Last night’s rain has scattered cherry blossom on the lawn, where it lies in great drifts of creamy loveliness. The Black Mountains are hidden behind a watery greyness while the air holds a kind of electric thrill of birdsong and raindrops. On just such a day, on just such an evening in spring, surely, Jesus came and stood among his disciples and showed them his wounds. And their reaction was very like our own when we are ‘hoping against hope’ but are finally allowed to see and hear what we have been longing for — the sight of someone we love whom we never expected to see again, the sound of their voice, perhaps the touch of their hand.

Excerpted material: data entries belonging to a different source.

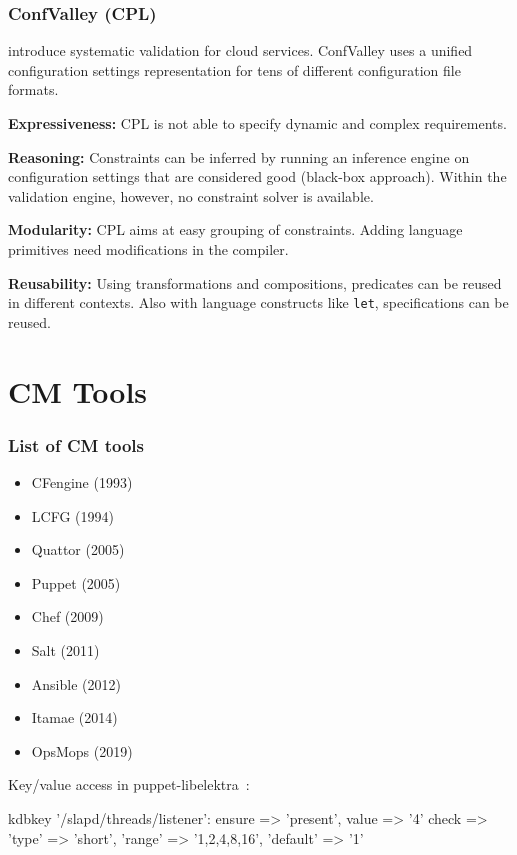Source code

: \begin{frame}
	\frametitle{ConfValley (CPL)}

	\citet{huang2015confvalley} introduce systematic validation for cloud services.
	ConfValley uses a unified configuration settings representation for tens of different configuration file formats.

	\textbf{Expressiveness:}
	CPL is not able to specify dynamic and complex requirements.

	\textbf{Reasoning:}
	Constraints can be inferred by running an inference engine on configuration settings that are considered good (black-box approach).
	Within the validation engine, however, no constraint solver is available.

	\textbf{Modularity:}
	CPL aims at easy grouping of constraints.
	Adding language primitives need modifications in the compiler.

	\textbf{Reusability:}
	Using transformations and compositions, predicates can be reused in different contexts.
	Also with language constructs like \texttt{let}, specifications can be reused.
\end{frame}




\section{CM Tools}

\begin{frame}
	\frametitle{List of CM tools}

	\begin{itemize}[<+-| alert@+>]
	\item CFengine (1993)
	\item LCFG (1994)
	\item Quattor (2005)
	\item Puppet (2005)
	\item Chef (2009)
	\item Salt (2011)
	\item Ansible (2012)
	\item Itamae (2014)
	\item OpsMops (2019)
	\end{itemize}
\end{frame}

\begin{frame}[fragile]
	Key/value access in puppet-libelektra~\cite{raab2020unified}:
	\vspace{0.5cm}

	\begin{code}[morekeywords={kdbkey,kdbmount,ensure,value},gobble=4]
	kdbkey {'/slapd/threads/listener':
		ensure => 'present',
		value => '4'
		check => {
			'type' => 'short',
			'range' => '1,2,4,8,16',
			'default' => '1'
		}
	}
	\end{code}
\end{frame}

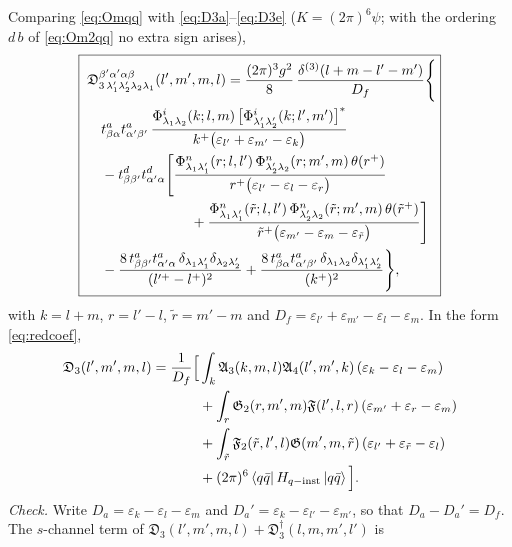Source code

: \documentclass[11pt,a4paper]{article}
\numberwithin{equation}{section}
\newcommand{\mf}[1]{\mathfrak{#1}}
\newcommand{\eps}{\varepsilon}
\newcommand{\dg}{\dagger}
\newcommand{\dthree}{\delta^{(3)}}
\newcommand{\ket}[1]{\left|#1\right\rangle}
\newcommand{\bra}[1]{\left\langle#1\right|}
\newcommand{\Ph}{\Phi}
\begin{document}
Comparing \eqref{eq:Omqq} with \eqref{eq:D3a}--\eqref{eq:D3e} ($K=(2\pi)^{6}\psi$; with the ordering
$d\,b$ of \eqref{eq:Om2qq} no extra sign arises),
{\small
\begin{equation}
\boxed{\;
\begin{aligned}
&\mf D^{\beta'\alpha'\alpha\beta}_{3\,\lambda_{1}'\lambda_{2}'\lambda_{2}\lambda_{1}}(l',m',m,l)
=\frac{(2\pi)^{3}g^{2}}{8}\,\frac{\dthree(l+m-l'-m')}{D_{f}}\Bigg\{
\\&\quad
t^{a}_{\beta\alpha}t^{a}_{\alpha'\beta'}\,
\frac{\Ph^{i}_{\lambda_{1}\lambda_{2}}(k;l,m)\,\big[\Ph^{i}_{\lambda_{1}'\lambda_{2}'}(k;l',m')\big]^{*}}
{k^{+}\big(\eps_{l'}+\eps_{m'}-\eps_{k}\big)}
\\
&\quad-t^{d}_{\beta\beta'}t^{d}_{\alpha'\alpha}\Bigg[
\frac{\Ph^{n}_{\lambda_{1}\lambda_{1}'}(r;l,l')\,\Ph^{n}_{\lambda_{2}'\lambda_{2}}(r;m',m)\,\theta(r^{+})}
{r^{+}\big(\eps_{l'}-\eps_{l}-\eps_{r}\big)}
\\&\hspace{2.6cm}+\frac{\Ph^{n}_{\lambda_{1}\lambda_{1}'}(\tilde r;l,l')\,\Ph^{n}_{\lambda_{2}'\lambda_{2}}(\tilde r;m',m)\,\theta(\tilde r^{+})}
{\tilde r^{+}\big(\eps_{m'}-\eps_{m}-\eps_{\tilde r}\big)}\Bigg]
\\
&\quad-\frac{8\,t^{a}_{\beta\beta'}t^{a}_{\alpha'\alpha}\,\delta_{\lambda_{1}\lambda_{1}'}\delta_{\lambda_{2}\lambda_{2}'}}{(l'^{+}-l^{+})^{2}}
+\frac{8\,t^{a}_{\beta\alpha}t^{a}_{\alpha'\beta'}\,\delta_{\lambda_{1}\lambda_{2}}\delta_{\lambda_{1}'\lambda_{2}'}}{(k^{+})^{2}}\Bigg\},
\end{aligned}}
\label{eq:D3}
\end{equation}}
with $k=l+m$, $r=l'-l$, $\tilde r=m'-m$ and $D_{f}=\eps_{l'}+\eps_{m'}-\eps_{l}-\eps_{m}$. In the form
\eqref{eq:redcoef},
\begin{align}
\mf D_{3}(l',m',m,l)=\frac{1}{D_{f}}\Big[&\int_{k}\mf A_{3}(k,m,l)\mf A_{4}(l',m',k)\,(\eps_{k}-\eps_{l}-\eps_{m})
\nonumber\\&+\int_{r}\mf G_{2}(r,m',m)\mf F(l',l,r)\,(\eps_{m'}+\eps_{r}-\eps_{m})
\nonumber\\
&+\int_{\tilde r}\mf F_{2}(\tilde r,l',l)\mf G(m',m,\tilde r)\,(\eps_{l'}+\eps_{\tilde r}-\eps_{l})
\nonumber\\&+(2\pi)^{6}\bra{q\bar q}H_{q-{\rm inst}}\ket{q\bar q}\Big].
\label{eq:D3red}
\end{align}
\emph{Check.} Write $D_{a}=\eps_{k}-\eps_{l}-\eps_{m}$ and $D_{a}'=\eps_{k}-\eps_{l'}-\eps_{m'}$, so that
$D_{a}-D_{a}'=D_{f}$. The $s$-channel term of $\mf D_{3}(l',m',m,l)+\mf D_{3}^{\dg}(l,m,m',l')$ is
\end{document}
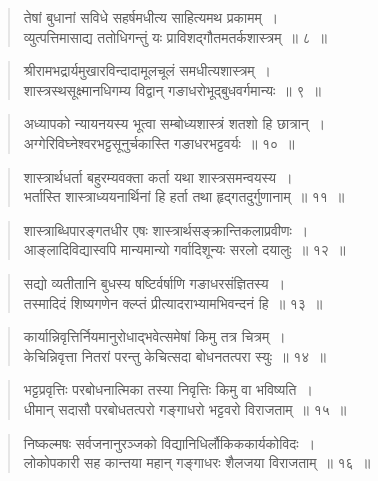 {\begin{verse}
तेषां बुधानां सविधे सहर्षमधीत्य साहित्यमथ प्रकामम्~।\\
व्युत्पत्तिमासाद्य ततोधिगन्तुं यः प्राविशद्गौतमतर्कशास्त्रम्~॥ ८~॥
\end{verse}

\begin{verse}
श्रीरामभद्रार्यमुखारविन्दादामूलचूलं समधीत्यशास्त्रम्~।\\
शास्त्रस्थसूक्ष्मानधिगम्य विद्वान् गङाधरोभूद्बुधवर्गमान्यः~॥ ९~॥
\end{verse}

\begin{verse}
अध्यापको न्यायनयस्य भूत्वा सम्बोध्यशास्त्रं शतशो हि छात्रान्~।\\
अग्गेरिविघ्नेश्वरभट्टसूनुर्चकास्ति गङाधरभट्टवर्यः~॥ १०~॥
\end{verse}

\begin{verse}
शास्त्रार्थधर्ता बहुरम्यवक्ता कर्ता यथा शास्त्रसमन्वयस्य~।\\
भर्तास्ति शास्त्राध्ययनार्थिनां हि हर्ता तथा हृद्गतदुर्गुणानाम्~॥ ११~॥
\end{verse}

\begin{verse}
शास्त्राब्धिपारङ्गतधीर एषः शास्त्रार्थसङ्क्रान्तिकलाप्रवीणः~।\\
आङ्लादिविद्यास्वपि मान्यमान्यो गर्वादिशून्यः सरलो दयालुः~॥ १२~॥
\end{verse}

\begin{verse}
सद्यो व्यतीतानि बुधस्य षष्टिर्वर्षाणि गङाधरसंज्ञितस्य~।\\
तस्मादिदं शिष्यगणेन क्ल्प्तं प्रीत्यादराभ्यामभिवन्दनं हि~॥ १३~॥
\end{verse}

\begin{verse}
कार्यान्निवृत्तिर्नियमानुरोधाद्भवेत्समेषां किमु तत्र चित्रम्~।\\
केचिन्निवृत्ता नितरां परन्तु केचित्सदा बोधनतत्परा स्युः~॥ १४~॥
\end{verse}

\begin{verse}
भट्टप्रवृत्तिः परबोधनात्मिका तस्या निवृत्तिः किमु वा भविष्यति~।\\
धीमान् सदासौ परबोधतत्परो गङ्गाधरो भट्टवरो विराजताम्~॥ १५~॥
\end{verse}

\begin{verse}
निष्कल्मषः सर्वजनानुरञ्जको विद्यानिधिर्लौकिककार्यकोविदः~।\\
लोकोपकारी सह कान्तया महान् गङ्गाधरः शैलजया विराजताम्~॥ १६~॥
\end{verse}

}
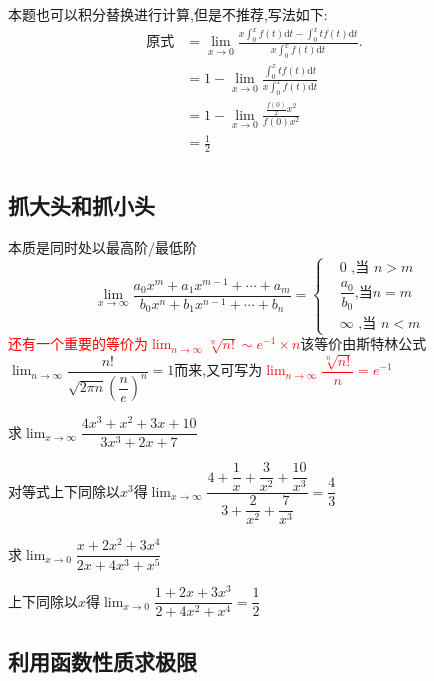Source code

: \documentclass[8pt a4paper, oneside, UTF8]{ctexbook}
\begin{document}
\begin{sloppypar}
\begin{note}
        本题也可以积分替换进行计算,但是不推荐,写法如下:
        \begin{align*}
             \text{原式} & = \lim_{x\to0}\frac{x\int_{0}^{x}f(t)\mathrm{d}t-\int_{0}^{x}tf\left(t\right)\mathrm{d}t}{x\!\int_{0}^{x}f(t)\mathrm{d}t}. & \\
             & = 1-\lim_{x\to0}\frac{\int_{0}^{x}tf\left(t\right)\mathrm{d}t}{x\int_{0}^{x}f\left(t\right)\mathrm{d}t} & \\
             & =1-\lim_{x\to0}\frac{\frac{f\left(0\right)}{2}x^{2}}{f\left(0\right)x^{2}} & \\
             & =\frac{1}{2} &\\
        \end{align*}
    \end{note}
    \subsection{抓大头和抓小头}
    本质是同时处以最高阶/最低阶
    $$
    \lim_{x\to\infty}\dfrac{a_0x^m+a_1x^{m-1}+\cdots+a_m}{b_0x^n+b_1x^{n-1}+\cdots+b_n}=\left.\left\{\begin{aligned}&0\text{ ,当 }n>m\\&\dfrac{a_0}{b_0}\text{,当}n=m\\&\infty\text{ ,当 }n<m\end{aligned}\right.\right.
    $$
    \textcolor{red}{还有一个重要的等价为$\lim_{n\to \infty}\sqrt[n]{n!}\sim e^{-1}\times n$}该等价由斯特林公式$\lim_{n\to\infty}\dfrac{n!}{\sqrt{2\pi n}\left(\dfrac ne\right)^n}=1$而来,又可写为\textcolor{red}{$\lim_{n\rightarrow\infty}\dfrac{\sqrt[n]{n!}}{n}=e^{-1}$}\label{stlgs1}
    \begin{problem}
        求$\lim_{x\to \infty}\dfrac{4x^3+x^2+3x+10}{3x^3+2x+7}$
    \end{problem}
    \begin{solution}
        对等式上下同除以$x^3$得$\lim_{x \to \infty}\dfrac{4+\dfrac1x+\dfrac3{x^2}+\dfrac{10}{x^3}}{3+\dfrac2{x^2}+\dfrac7{x^3}}=\dfrac{4}{3}$
    \end{solution}
    \begin{problem}
        求$\lim_{x\to 0}\dfrac{x+2x^{2}+3x^{4}}{2x+4x^{3}+x^{5}}$
    \end{problem}
    \begin{solution}
        上下同除以$x$得$\lim_{x\to 0}\dfrac{1+2x+3x^{3}}{2+4x^{2}+x^{4}}=\dfrac{1}{2}$
    \end{solution}
    \subsection{利用函数性质求极限}

\end{sloppypar}
\end{document}
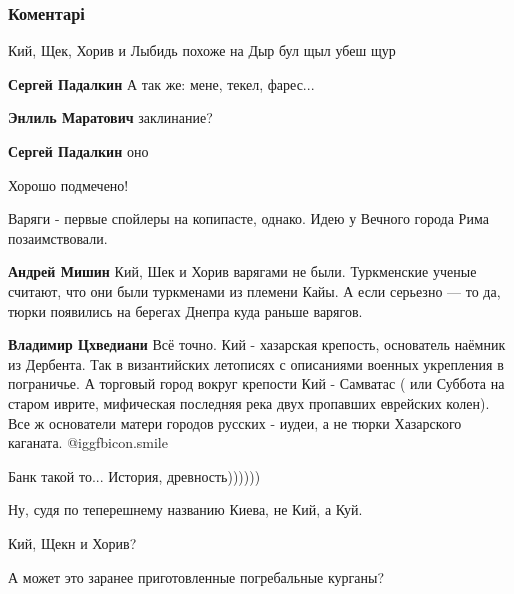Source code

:  
 
 
 
 
\subsubsection{Коментарі}

\begin{itemize} %
Кий, Щек, Хорив и Лыбидь похоже на Дыр бул щыл убеш щур

\begin{itemize} %
\textbf{Сергей Падалкин} А так же: мене, текел, фарес...

\textbf{Энлиль Маратович} заклинание?

\textbf{Сергей Падалкин} оно
\end{itemize} %

Хорошо подмечено!

Варяги - первые спойлеры на копипасте, однако. Идею у Вечного города Рима позаимствовали.

\begin{itemize} %
\textbf{Андрей Мишин} Кий, Шек и Хорив варягами не были. Туркменские ученые считают, что они были туркменами из племени Кайы. А если серьезно — то да, тюрки появились на берегах Днепра куда раньше варягов.

\textbf{Владимир Цхведиани} Всё точно. Кий - хазарская крепость, основатель наёмник из Дербента. Так в византийских летописях с описаниями военных укрепления в пограничье. А торговый город вокруг крепости Кий - Самватас ( или Суббота на старом иврите, мифическая последняя река двух пропавших еврейских колен). Все ж основатели матери городов русских - иудеи, а не тюрки Хазарского каганата.  @igg{fbicon.smile} 
\end{itemize} %

Банк такой то... История, древность))))))

Ну, судя по теперешнему названию Киева, не Кий, а Куй.

Кий, Щекн и Хорив?

А может это заранее приготовленные погребальные курганы?

\end{itemize} %
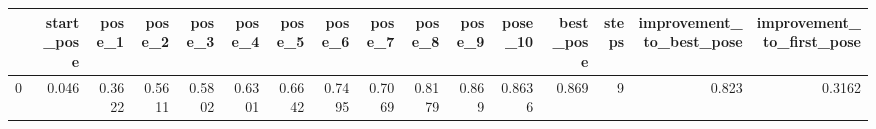 \begin{tabular}{lrrrrrrrrrrrrrrr}
\toprule
{} &  start\_pose &  pose\_1 &  pose\_2 &  pose\_3 &  pose\_4 &  pose\_5 &  pose\_6 &  pose\_7 &  pose\_8 &  pose\_9 &  pose\_10 &  best\_pose &  steps &  improvement\_to\_best\_pose &  improvement\_to\_first\_pose \\
\midrule
0 &       0.046 &  0.3622 &  0.5611 &  0.5802 &  0.6301 &  0.6642 &  0.7495 &  0.7069 &  0.8179 &   0.869 &   0.8636 &      0.869 &      9 &                     0.823 &                     0.3162 \\
\bottomrule
\end{tabular}
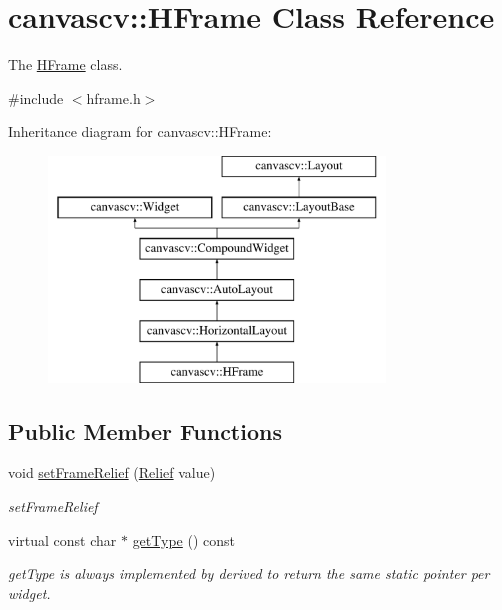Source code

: \hypertarget{classcanvascv_1_1HFrame}{}\section{canvascv\+:\+:H\+Frame Class Reference}
\label{classcanvascv_1_1HFrame}


The \hyperlink{classcanvascv_1_1HFrame}{H\+Frame} class.  




{\ttfamily \#include $<$hframe.\+h$>$}

Inheritance diagram for canvascv\+:\+:H\+Frame\+:\begin{figure}[H]
\begin{center}
\leavevmode
\includegraphics[height=6.000000cm]{classcanvascv_1_1HFrame}
\end{center}
\end{figure}
\subsection*{Public Member Functions}
\begin{DoxyCompactItemize}
\item 
void \hyperlink{classcanvascv_1_1HFrame_a7daeeda5533657170a35bdf78baf511c}{set\+Frame\+Relief} (\hyperlink{classcanvascv_1_1Widget_a8253daa509c55c24c92ce0d3dd93e4cd}{Relief} value)
\begin{DoxyCompactList}\small\item\em set\+Frame\+Relief \end{DoxyCompactList}\item 
virtual const char $\ast$ \hyperlink{classcanvascv_1_1HFrame_a32535b523b26b4db03f46a59fda8237a}{get\+Type} () const 
\begin{DoxyCompactList}\small\item\em get\+Type is always implemented by derived to return the same static pointer per widget. \end{DoxyCompactList}\end{DoxyCompactItemize}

I love the fact that Jesus convinces the disciples that he is no ghost by eating a piece of grilled fish. There is something so human and natural about eating and a piece of grilled fish — cold, no doubt — is about as unappetizing to the imagination as it is possible to be. It suggests to me that our Lord was indeed a young man when he died and still retained a young man’s iron constitution and boundless appetite!
Be that as it may, there is a more important point here. We tend to think that everyone should have realised who the Risen Christ was. The empty tomb, the opening of the scriptures to the disciples on the way to Emmaus, the breaking of bread, weren’t these enough to show who he was? Apparently not. The empty tomb proclaimed the Resurrection, as Peter and John allowed, but actually meeting Jesus and recognizing him was beset with difficulty. Mary had to hear the sound of his voice before she truly knew him; the disciples had to see him eat before their eyes.
We too can be dumbfounded when we meet the Lord; we too can disbelieve for joy. The problem is not so much that we have failed to see him as that we have predetermined what our meeting should be like; sometimes, alas, we miss him even as we look for him because we do not recognize the reality before us. Something there to ponder, I suggest.